[Start of Attachment]

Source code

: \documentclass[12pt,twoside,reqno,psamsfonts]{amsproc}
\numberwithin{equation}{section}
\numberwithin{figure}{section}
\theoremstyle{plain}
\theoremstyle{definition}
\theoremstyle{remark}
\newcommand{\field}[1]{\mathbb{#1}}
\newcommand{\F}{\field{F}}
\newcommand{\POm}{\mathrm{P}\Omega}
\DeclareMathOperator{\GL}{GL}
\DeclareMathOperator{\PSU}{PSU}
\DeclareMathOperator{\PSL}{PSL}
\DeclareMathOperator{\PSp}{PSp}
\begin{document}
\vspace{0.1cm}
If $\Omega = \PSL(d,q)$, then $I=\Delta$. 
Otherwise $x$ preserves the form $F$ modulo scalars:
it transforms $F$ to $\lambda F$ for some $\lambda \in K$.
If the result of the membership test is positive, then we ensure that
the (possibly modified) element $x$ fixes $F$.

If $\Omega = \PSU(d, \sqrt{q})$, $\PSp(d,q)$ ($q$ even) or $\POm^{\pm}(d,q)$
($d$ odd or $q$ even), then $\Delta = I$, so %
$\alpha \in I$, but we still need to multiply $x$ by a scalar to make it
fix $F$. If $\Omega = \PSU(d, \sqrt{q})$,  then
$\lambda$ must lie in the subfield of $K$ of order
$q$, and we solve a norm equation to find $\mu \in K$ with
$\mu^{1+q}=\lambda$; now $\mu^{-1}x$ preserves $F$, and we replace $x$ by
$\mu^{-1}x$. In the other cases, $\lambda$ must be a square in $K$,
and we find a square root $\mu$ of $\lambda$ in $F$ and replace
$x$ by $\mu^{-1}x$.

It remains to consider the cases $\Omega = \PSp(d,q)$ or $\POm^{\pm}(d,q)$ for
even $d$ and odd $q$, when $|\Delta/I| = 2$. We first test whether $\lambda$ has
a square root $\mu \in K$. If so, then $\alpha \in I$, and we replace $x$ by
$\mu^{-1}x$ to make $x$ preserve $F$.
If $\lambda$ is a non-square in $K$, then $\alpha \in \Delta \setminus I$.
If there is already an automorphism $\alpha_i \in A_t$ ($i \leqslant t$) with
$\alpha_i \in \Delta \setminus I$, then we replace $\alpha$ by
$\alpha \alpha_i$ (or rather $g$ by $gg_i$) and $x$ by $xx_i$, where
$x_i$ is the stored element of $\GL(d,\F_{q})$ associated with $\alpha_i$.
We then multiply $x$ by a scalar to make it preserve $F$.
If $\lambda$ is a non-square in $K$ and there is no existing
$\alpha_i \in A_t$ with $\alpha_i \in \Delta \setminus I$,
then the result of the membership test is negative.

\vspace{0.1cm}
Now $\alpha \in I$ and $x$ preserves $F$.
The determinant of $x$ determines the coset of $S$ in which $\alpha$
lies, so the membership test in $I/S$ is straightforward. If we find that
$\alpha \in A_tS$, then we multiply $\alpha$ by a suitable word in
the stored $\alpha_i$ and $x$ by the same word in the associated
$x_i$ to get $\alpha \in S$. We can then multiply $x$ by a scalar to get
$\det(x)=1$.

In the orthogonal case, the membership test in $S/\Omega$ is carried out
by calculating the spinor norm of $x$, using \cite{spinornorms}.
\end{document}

[End of Attachment]

Reproduce exactly the entries above, limited to the lines from the one with "a square root $\mu \in" through the one with "A_t$ with $\alpha_i", both included.

§ **Output below**:
a square root $\mu \in K$. If so, then $\alpha \in I$, and we replace $x$ by
$\mu^{-1}x$ to make $x$ preserve $F$.
If $\lambda$ is a non-square in $K$, then $\alpha \in \Delta \setminus I$.
If there is already an automorphism $\alpha_i \in A_t$ ($i \leqslant t$) with
$\alpha_i \in \Delta \setminus I$, then we replace $\alpha$ by
$\alpha \alpha_i$ (or rather $g$ by $gg_i$) and $x$ by $xx_i$, where
$x_i$ is the stored element of $\GL(d,\F_{q})$ associated with $\alpha_i$.
We then multiply $x$ by a scalar to make it preserve $F$.
If $\lambda$ is a non-square in $K$ and there is no existing
$\alpha_i \in A_t$ with $\alpha_i \in \Delta \setminus I$,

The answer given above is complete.